I was recently reading an essay in a book I got from the bookstore Perimeter (do you know it?), in Melbourne, titled “dreaming of past possibilities” in Acts of Painting (on page. 14). There is this passage that says “…as such, the work seems to show nothing, or at least nothing, that we might expect, and at the same time everything is laid out before us…. the key attributes to painting…” Reading this made me think of you and that painting we sat in front of and deliberated over the one you said was in trouble.
Where is that painting now?
Talk soon,
Ems.
***
Hi Joel,
I don’t know if you know or not, but I often see you on the bike path, me on my home from work and you leaving from a day in the studio, mid-week. Sometimes we say hi, sometimes you don’t see me. I think your discipline is exemplary. I’m often jealous of this. I recognise your hair before I clock that it is you. You move effortlessly fast on your skinny-tired road bike. I’m on my mountain bike pushing those pedals in a tight high gear, slowly.
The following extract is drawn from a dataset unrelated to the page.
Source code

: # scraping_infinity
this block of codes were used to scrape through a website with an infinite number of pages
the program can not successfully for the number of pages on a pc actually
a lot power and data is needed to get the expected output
Thinking of your paintings. You take (transport) me to other places, under the sea and waters, places I’ve not been and can only imagine in my mind. But also, familiar backyards, lakes and mountains. Atmospheric, psychedelic, in wistful and in wishful daydreaming. Shadows, temperature, lawn, scrubs, trails, angles, velocity. Anchors, pictorially but also, in time, in a body of water or grounded in lush green grass or red dirt.
Looking at your paintings. Colour, jarring discomfort that pushes me into historical colour theory at times. Places where sometimes I’d rather not go. Ha. I hear you laughing at me both truthfully and uncomfortably. Awkward. How fantastical. Paint, electric, straight from the tube? I know you know; you mix. The knowing is there. High in value. High in volume, in weight, in contrast, but also subtle and barely there. Opaque scumbled to pass through, in surface quality, not light. Is it hiding something or confident from the outset (onset)? Second guessing or strategic? Used as a device? Again, there is a knowing in these paintings. Do you ever feel like a fraud? But who even cares? Do you think about the effect of these paintings on others? Is there a self-consciousness I’m seeing?
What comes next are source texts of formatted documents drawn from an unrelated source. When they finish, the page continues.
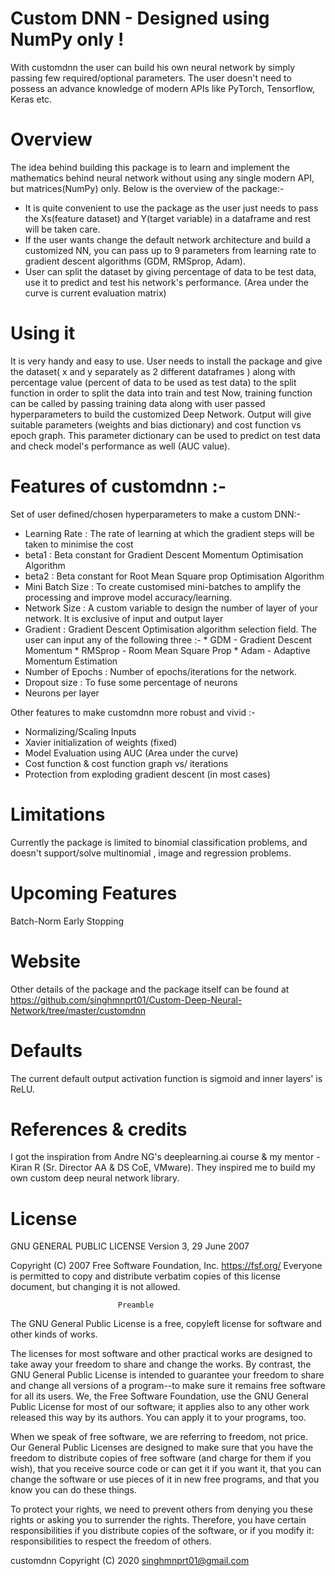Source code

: # Custom DNN - Designed using NumPy only !
With customdnn the user can build his own neural network by simply passing few required/optional parameters. The user doesn't need to possess an advance knowledge of modern APIs like PyTorch, Tensorflow, Keras etc.

# Overview
The idea behind building this package is to learn and implement the mathematics behind neural network without using any single modern API, but matrices(NumPy) only. Below is the overview of the package:- 
- It is quite convenient to use the package as the user just needs to pass the Xs(feature dataset) and Y(target variable) in a dataframe and rest will be taken care.
- If the user wants change the default network architecture and build a customized NN, you can pass up to 9 parameters from learning rate to gradient descent algorithms (GDM, RMSprop, Adam).
- User can split the dataset by giving percentage of data to be test data, use it to predict and test his network's performance. (Area under the curve is current evaluation matrix)

# Using it
It is very handy and easy to use. User needs to install the package and give the dataset( x and y separately as 2 different dataframes ) along with percentage value (percent of data to be used as test data) to the split function in order to split the data into train and test
Now, training function can be called by passing training data along with user passed hyperparameters to build the customized Deep Network.
Output will give suitable parameters (weights and bias dictionary) and cost function vs epoch graph.
This parameter dictionary can be used to predict on test data and check model's performance as well (AUC value).

# Features of customdnn :-
  Set of user defined/chosen hyperparameters to make a custom DNN:-
  - Learning Rate : The rate of learning at which the gradient steps will be taken to minimise the cost
  - beta1 : Beta constant for Gradient Descent Momentum Optimisation Algorithm
  - beta2 : Beta constant for Root Mean Square prop Optimisation Algorithm
  - Mini Batch Size : To create customised mini-batches to amplify the processing and improve model accuracy/learning.
  - Network Size : A custom variable to design the number of layer of your network. It is exclusive of input and output layer
  - Gradient : Gradient Descent Optimisation algorithm selection field. The user can input any of the following three :-
        * GDM               - Gradient Descent Momentum
        * RMSprop           - Room Mean Square Prop
        * Adam              - Adaptive Momentum Estimation
  - Number of Epochs : Number of epochs/iterations for the network. 
  - Dropout size : To fuse some percentage of neurons
  - Neurons per layer 

  Other features to make customdnn more robust and vivid :-
  - Normalizing/Scaling Inputs
  - Xavier initialization of weights (fixed)
  - Model Evaluation using AUC (Area under the curve)
  - Cost function & cost function graph vs/ iterations 
  - Protection from exploding gradient descent (in most cases)
  
# Limitations
Currently the package is limited to binomial classification problems, and doesn't support/solve  multinomial , image and regression problems. 

# Upcoming Features
Batch-Norm
Early Stopping

# Website 
Other details of the package and the package itself can be found at https://github.com/singhmnprt01/Custom-Deep-Neural-Network/tree/master/customdnn

# Defaults
The current default output activation function is sigmoid and inner layers' is ReLU.

# References & credits
I got the inspiration from Andre NG's deeplearning.ai course & my mentor - Kiran R (Sr. Director AA & DS CoE, VMware). They inspired me to build my own custom deep neural network library.

# License
GNU GENERAL PUBLIC LICENSE
                       Version 3, 29 June 2007

 Copyright (C) 2007 Free Software Foundation, Inc. <https://fsf.org/>
 Everyone is permitted to copy and distribute verbatim copies
 of this license document, but changing it is not allowed.

                            Preamble

  The GNU General Public License is a free, copyleft license for
software and other kinds of works.

  The licenses for most software and other practical works are designed
to take away your freedom to share and change the works.  By contrast,
the GNU General Public License is intended to guarantee your freedom to
share and change all versions of a program--to make sure it remains free
software for all its users.  We, the Free Software Foundation, use the
GNU General Public License for most of our software; it applies also to
any other work released this way by its authors.  You can apply it to
your programs, too.

  When we speak of free software, we are referring to freedom, not
price.  Our General Public Licenses are designed to make sure that you
have the freedom to distribute copies of free software (and charge for
them if you wish), that you receive source code or can get it if you
want it, that you can change the software or use pieces of it in new
free programs, and that you know you can do these things.

  To protect your rights, we need to prevent others from denying you
these rights or asking you to surrender the rights.  Therefore, you have
certain responsibilities if you distribute copies of the software, or if
you modify it: responsibilities to respect the freedom of others.

customdnn  Copyright (C) 2020  singhmnprt01@gmail.com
These stage-like, theatrical and dramatic paintings beg me to call on my knowledge and old school understanding of painting. In the manner that you do. Always. At heart I love this. In practice, not so much. It’s much easier for me to talk about this than to accomplish it. I get a sense that it is the other way around for you.
I have this strong sense that you are painting knowing what you want to accomplish. There is an emptiness that is balanced with a fullness of wisdom. Weightlessness and misplaced gravity. Dreamy-eyed. Romantic, hopeful and blissfully unaware. Precision in the hand, clumsiness in the mind? Or is it the other way around? Forget I said that, please.
Your paintings: buzzing, contrast, flickers, kaleidoscope, dusk, dawn, light filled, colour relations. There are door jams, lenses and filters. Pin it down and cut through. Threads, both in the textiles sense and the train of thought type. Slipping, disconnect, withhold, fog, blur, hand tools, smoke, sorbet. Is all that comes to mind.
It’s not just painting that you’re good at. You have a fine taste in music. You know that but do others who look at your paintings? Music. Mood, rhythm, time, pace, placement. Cut paper, stick, mix, overlaps, hide and discover. I squint, I wink, I think. Inspiration is a moving target.
Scaffolding, seeding trees and thoughts. Effortlessness, visualising a process. Mapping it out. Spelling it out. Plainly yet confidently with conviction. Draw a sword. Execute. Those paintings!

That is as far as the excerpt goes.